Application Scenarios

  • Internet
    Quickly and effectively mines valuable information from large and complex social networks.
    Figure 1 Internet


    • Friend, Commodity, and Information Recommendation

      Provides personalized and precise recommendations of friends, commodities, and information based on friend relationships, user profiles, behavior similarities, commodity similarities, and propagation paths.

    • User Grouping

      Groups users based on user profiles, behavior similarities, or friend relationships to facilitate precise user group management.

    • Abnormal Behavior Analysis

      Analyzes user behavior, partner relationships, and account/IP login information to detect abnormal behavior, minimizing losses due to fraud.

    • Public Opinion and Social Listening

      Identifies opinion leaders and hot topics by analyzing propagation paths and friend relationships, and enhances the quality of public opinion analysis.

  • Knowledge Graph
    GES-based knowledge graphs integrate various kinds of heterogeneous data, supporting larger graph scales and delivering higher performance.
    Figure 2 Knowledge graph


    • Massive Storage

      Integrates and stores heterogeneous data as vertices and edges in billion-scale graphs.

    • Quick Correlation Query

      Optimized to process thousands of graph queries, returning accurate results within seconds.

    • Knowledge Classification

      Combines similar knowledge points based on graph-based analysis and computing to implement knowledge disambiguation.

    • Learning Path Identification and Recommendation

      Identifies and recommends learning paths based on learning relations of knowledge points.

  • Financial Risk Control
    GES graph queries help detect fraudulent user behavior, minimizing potential financial risks.
    Figure 3 Financial risk control


    • Real-time Fraud Detection

      Identifies users who share the same personal information such as email addresses or IP addresses and highlights cases of known or potential fraud.

    • Group Detection

      Groups users based on interpersonal relationship analysis to identify abnormal groups.
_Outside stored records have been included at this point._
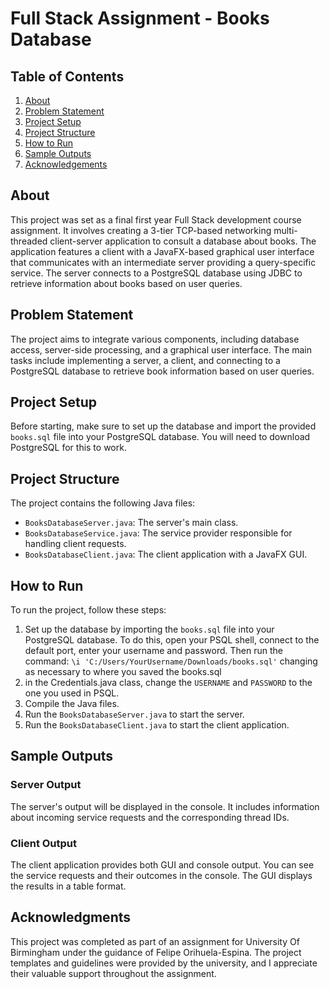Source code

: # Full Stack Assignment - Books Database


## Table of Contents

1. [About](#about)
2. [Problem Statement](#problem-statement)
3. [Project Setup](#project-setup)
4. [Project Structure](#project-structure)
5. [How to Run](#how-to-run)
6. [Sample Outputs](#sample-outputs)
7. [Acknowledgements](#acknowledgments)

## About

This project was set as a final first year Full Stack development course assignment. It involves creating a 3-tier TCP-based networking multi-threaded client-server application to consult a database about books. The application features a client with a JavaFX-based graphical user interface that communicates with an intermediate server providing a query-specific service. The server connects to a PostgreSQL database using JDBC to retrieve information about books based on user queries.

## Problem Statement

The project aims to integrate various components, including database access, server-side processing, and a graphical user interface. The main tasks include implementing a server, a client, and connecting to a PostgreSQL database to retrieve book information based on user queries.

## Project Setup

Before starting, make sure to set up the database and import the provided `books.sql` file into your PostgreSQL database.
You will need to download PostgreSQL for this to work.

## Project Structure

The project contains the following Java files:
- `BooksDatabaseServer.java`: The server's main class.
- `BooksDatabaseService.java`: The service provider responsible for handling client requests.
- `BooksDatabaseClient.java`: The client application with a JavaFX GUI.

## How to Run

To run the project, follow these steps:
1. Set up the database by importing the `books.sql` file into your PostgreSQL database. To do this, open your PSQL shell, connect to the default port, enter your username and password. Then run the command:
` \i 'C:/Users/YourUsername/Downloads/books.sql' `
changing as necessary to where you saved the books.sql
2. in the Credentials.java class, change the `USERNAME` and `PASSWORD` to the one you used in PSQL.
3. Compile the Java files.
4. Run the `BooksDatabaseServer.java` to start the server.
5. Run the `BooksDatabaseClient.java` to start the client application.

## Sample Outputs

### Server Output

The server's output will be displayed in the console. It includes information about incoming service requests and the corresponding thread IDs.

### Client Output

The client application provides both GUI and console output. You can see the service requests and their outcomes in the console. The GUI displays the results in a table format.

## Acknowledgments

This project was completed as part of an assignment for University Of Birmingham under the guidance of Felipe Orihuela-Espina. The project templates and guidelines were provided by the university, and I appreciate their valuable support throughout the assignment.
    • Missing Person Tracking

      Tracks the missing person based on various relationships.

  • Urban Industry
    Assists customers in adjusting the pressure and balancing loads of urban roads or pipelines (such as water, gas, power, and oil pipelines) to facilitate refined control over traffic networks and pipelines.
    Figure 4 Urban industry


    • Pipeline Pressure Adjustment

      Assists in analyzing the traffic pressure of the entire pipeline network based on the real-time pipeline monitoring data.

    • Urban Road Network Control

      Conducts traffic congestion analysis for the entire urban road network according to the traffic, road network, and intersection monitoring information to assist in signal light control.

    • Route Planning

      Helps plan routes based on person and vehicle requests in real time, improving the seat occupancy rate and reducing operation costs.

  • Enterprise IT
    Provides intelligent device monitoring and management for your entire network and IT infrastructure.
    Figure 5 Enterprise IT


    • Network Planning

      Facilitates network planning by determining network impact due to faulty nodes and recommending backup routers for nodes bearing heavy loads.

    • Fault Cause Analysis

      Quickly locates the root cause of any network or infrastructure fault.

    • IT Infrastructure Management

      Provides visual relationships of network devices, including device and resource statuses, for more efficient O&M.


  • Extensive Algorithms

    Supports the PageRank, K-core, Shortest Path, Label Propagation, Triangle Count, and Link Prediction algorithms.

  • Visualized Graph Analysis

    Provides wizard-based exploration environment and visualized query results.

  • Query/Analysis APIs

    Provides APIs for graph query, metrics statistics, Gremlin query, graph algorithms, and graph and backup management.

  • Compatibility

    Compatible with open source Apache TinkerPop Gremlin 3.3.0.

  • Graph Management

    Provides the GES overview, graph management, graph backup, and metadata management functions.